What to Serve It With

This salad is light and fresh, which means it pairs well with things that are a little richer or heartier.

  • Grilled chicken, salmon, or shrimp if you want to make it a full meal
  • Burgers or grilled steak at a summer cookout
  • Quiche or frittata for a brunch spread
  • Pasta salad as a double side at a potluck — they balance each other well
  • Grilled bread or focaccia if you want something to dip in the extra dressing

It’s also just good on its own for lunch, which is honestly how I eat it most often — straight from the bowl, standing at the kitchen counter, probably not even sitting down.

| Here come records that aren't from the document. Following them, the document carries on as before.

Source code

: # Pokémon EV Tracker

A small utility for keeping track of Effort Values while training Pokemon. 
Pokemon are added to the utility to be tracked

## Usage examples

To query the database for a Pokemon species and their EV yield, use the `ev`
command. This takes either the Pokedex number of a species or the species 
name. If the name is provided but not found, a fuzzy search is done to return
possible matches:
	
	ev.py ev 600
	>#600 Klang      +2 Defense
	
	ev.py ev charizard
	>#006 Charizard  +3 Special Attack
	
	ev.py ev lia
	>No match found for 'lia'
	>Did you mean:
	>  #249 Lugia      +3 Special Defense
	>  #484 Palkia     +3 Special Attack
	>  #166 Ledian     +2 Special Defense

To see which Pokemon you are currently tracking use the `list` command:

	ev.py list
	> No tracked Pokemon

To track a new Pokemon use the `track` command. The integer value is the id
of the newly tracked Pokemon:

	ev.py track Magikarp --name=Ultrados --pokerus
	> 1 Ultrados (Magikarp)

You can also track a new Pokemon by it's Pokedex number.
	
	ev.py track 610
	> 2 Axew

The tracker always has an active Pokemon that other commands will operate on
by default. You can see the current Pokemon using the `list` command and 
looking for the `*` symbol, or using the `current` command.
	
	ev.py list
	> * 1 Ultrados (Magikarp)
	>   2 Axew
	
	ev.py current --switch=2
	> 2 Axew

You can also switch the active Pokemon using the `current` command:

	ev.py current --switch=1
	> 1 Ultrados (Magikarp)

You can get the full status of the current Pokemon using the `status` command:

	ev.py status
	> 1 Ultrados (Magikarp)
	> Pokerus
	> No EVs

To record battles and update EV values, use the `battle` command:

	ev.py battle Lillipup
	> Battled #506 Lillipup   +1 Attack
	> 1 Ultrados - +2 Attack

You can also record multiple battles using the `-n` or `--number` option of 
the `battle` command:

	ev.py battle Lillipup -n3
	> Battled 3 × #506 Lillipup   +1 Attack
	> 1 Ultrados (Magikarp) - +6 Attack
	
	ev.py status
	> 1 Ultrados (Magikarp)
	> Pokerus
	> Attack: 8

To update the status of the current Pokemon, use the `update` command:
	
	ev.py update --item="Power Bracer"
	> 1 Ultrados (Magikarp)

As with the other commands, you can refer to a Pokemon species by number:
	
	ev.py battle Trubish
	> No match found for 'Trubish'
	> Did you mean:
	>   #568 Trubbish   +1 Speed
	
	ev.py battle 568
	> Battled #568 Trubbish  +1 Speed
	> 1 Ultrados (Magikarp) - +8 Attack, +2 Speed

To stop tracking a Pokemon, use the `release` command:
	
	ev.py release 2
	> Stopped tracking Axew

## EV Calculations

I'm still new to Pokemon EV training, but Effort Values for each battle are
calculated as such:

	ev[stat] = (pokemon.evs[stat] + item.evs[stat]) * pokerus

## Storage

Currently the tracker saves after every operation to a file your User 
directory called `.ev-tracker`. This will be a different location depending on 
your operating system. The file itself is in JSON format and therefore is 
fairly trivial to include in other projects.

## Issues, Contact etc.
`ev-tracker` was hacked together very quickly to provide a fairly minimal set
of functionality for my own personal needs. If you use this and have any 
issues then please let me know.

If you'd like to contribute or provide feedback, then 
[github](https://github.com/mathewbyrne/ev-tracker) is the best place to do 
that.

Light Healthy Strawberry Spinach Feta Salad

Prep Time10 minutes
Course: Salad, sides
Servings: 4

Ingredients

  • Salad:
  • 5 oz baby spinach
  • 1 lb fresh strawberries sliced
  • 1/2 cup crumbled feta brine-packed recommended
  • 1/4 cup candied pecans
  • Balsamic Dressing:
  • 3 tablespoons extra virgin olive oil
  • 1.5 tablespoons balsamic vinegar
  • 1 teaspoon honey
  • 1/2 teaspoon Dijon mustard
  • 1 garlic clove finely minced
  • Salt and black pepper to taste

Instructions

  • Combine all dressing ingredients in a jar. Shake well and set aside.
  • Thinly slice red onion. If desired, soak in cold water for 5 minutes, then pat dry.
  • Wash and slice strawberries about 1/4 inch thick.
  • Add baby spinach to a large serving bowl.
  • Top with strawberries, red onion, feta, and candied pecans.
  • Drizzle with dressing just before serving. Toss gently and serve immediately.

Notes

  • Dress right before serving to prevent the spinach from wilting.
  • Brine-packed feta is significantly creamier than pre-crumbled dry feta.
  • Store components separately for meal prep. Dressed salad does not keep well.
  • Add grilled chicken or shrimp to make it a complete meal.